Seguem arestos nesse diapasão: STJ, AR 3994 / SP, Relator Ministro REYNALDO SOARES DA FONSECA, TERCEIRA SEÇÃO, j. 23/09/2015, DJe 01/10/2015; STJ, AgRg no AREsp 436471 / PR, AGRAVO REGIMENTAL NO AGRAVO EM RECURSO ESPECIAL 2013/0384226-1, Relator Ministro HERMAN BENJAMIN, SEGUNDA TURMA, j. 25/03/2014, DJe 15/04/2014; TRF3, APELREEX 00232553620034039999, Relator DESEMBARGADORA FEDERAL MARISA SANTOS, NONA TURMA, e-DJF3 10/07/2015.
Esposando o mesmo raciocínio, a Súmula 34 da TNU, verbis:
A propósito, tenho que a condicionante resulta, de certo modo, enaltecida em recurso repetitivo emanado do c. STJ. Vale constatar, num primeiro lanço, o seguinte aresto, exarado sob o rito do art. 543-C do CPC/1973:
Ora bem, da leitura da ementa retrotranscrita, ressai cristalino ser dispensável que o princípio de prova documental diga respeito a todo o período a comprovar-se: admite-se que aluda, apenas, à parcela deste. Equivale, pois, a afirmar-se que o princípio deve reportar-se ao menos a um quinhão do intervalo laborativo a ser comprovado. E, em ação de aposentadoria por idade rural, o que deve ser demonstrado é justamente o lapso dito de carência, vale dizer, a labuta campesina no período imediatamente anterior à vindicação do benefício, pois, sem isso, não há benesse a deferir-se.
Destarte, à luz dos julgados do c. STJ e da linha exegética acima, inclino-me pela simultaneidade, ainda quando diminuta, entre os documentos ofertados e o interregno laboral necessário à outorga do beneplácito.
Postas as balizas, passo a analisar o caso dos autos.
De pronto, verifica-se o cumprimento pela parte autora do requisito etário em 28/01/2013 (fl. 13), incumbindo-lhe, pois, demonstrar atividade campestre por 180 meses.
A título de início de prova material, o proponente colacionou, além de outros documentos extemporâneos ao lapso de carência da vindicada benesse (v.g., certidão de nascimento, ficha de identificação junto a Secretaria de Segurança Publica do Estado de São Paulo e certificado de dispensa de corporação), cópia de notas fiscais de aquisição de equipamentos para o desempenho de atividade rural, tais como foice e enxadas, em 01/2015 e 04/2015 (fls.18/19).
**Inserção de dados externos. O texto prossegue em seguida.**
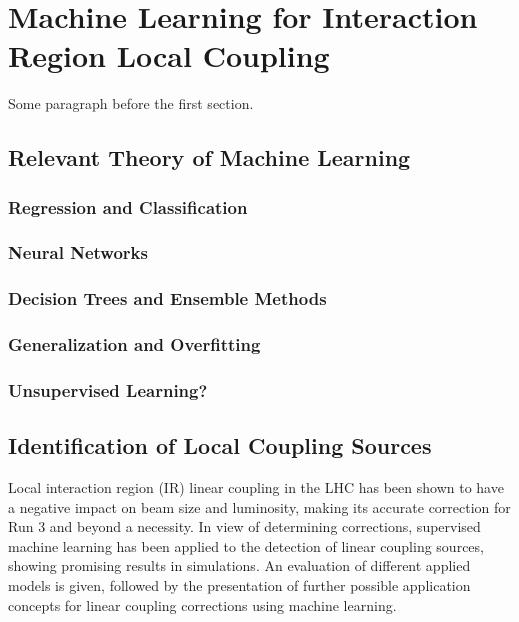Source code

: \chapter{Machine Learning for Interaction Region Local Coupling} %
\label{chapter:ml_local_coupling} %


Some paragraph before the first section.


\section{Relevant Theory of Machine Learning}

\subsection{Regression and Classification}

\subsection{Neural Networks}

\subsection{Decision Trees and Ensemble Methods}

\subsection{Generalization and Overfitting}

\subsection{Unsupervised Learning?}


\section{Identification of Local Coupling Sources}

Local interaction region (IR) linear coupling in the LHC has been shown to have a negative impact on beam size and luminosity, making its accurate correction for Run 3 and beyond a necessity.
In view of determining corrections, supervised machine learning has been applied to the detection of linear coupling sources, showing promising results in simulations.
An evaluation of different applied models is given, followed by the presentation of further possible application concepts for linear coupling corrections using machine learning.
Verifica-se, ainda, que o requerente, segundo extrato do CNIS de fls. 29 e 56/59, verteu contribuições como empresário, através da pessoa jurídica "João de Paulo Bar - ME" nos seguintes períodos: 01/05/2008 a 31/07/2008; e de 01/10/2008 a 28/02/2009.
Nota-se, assim, que o requerente contribuiu como empresário no lapso de carência do beneplácito pretendido (28/01/1998 a 28/01/2013).
Não bastasse a fragilidade do conjunto probatório trazido na exordial, a prova oral também não favorece o pleito autoral.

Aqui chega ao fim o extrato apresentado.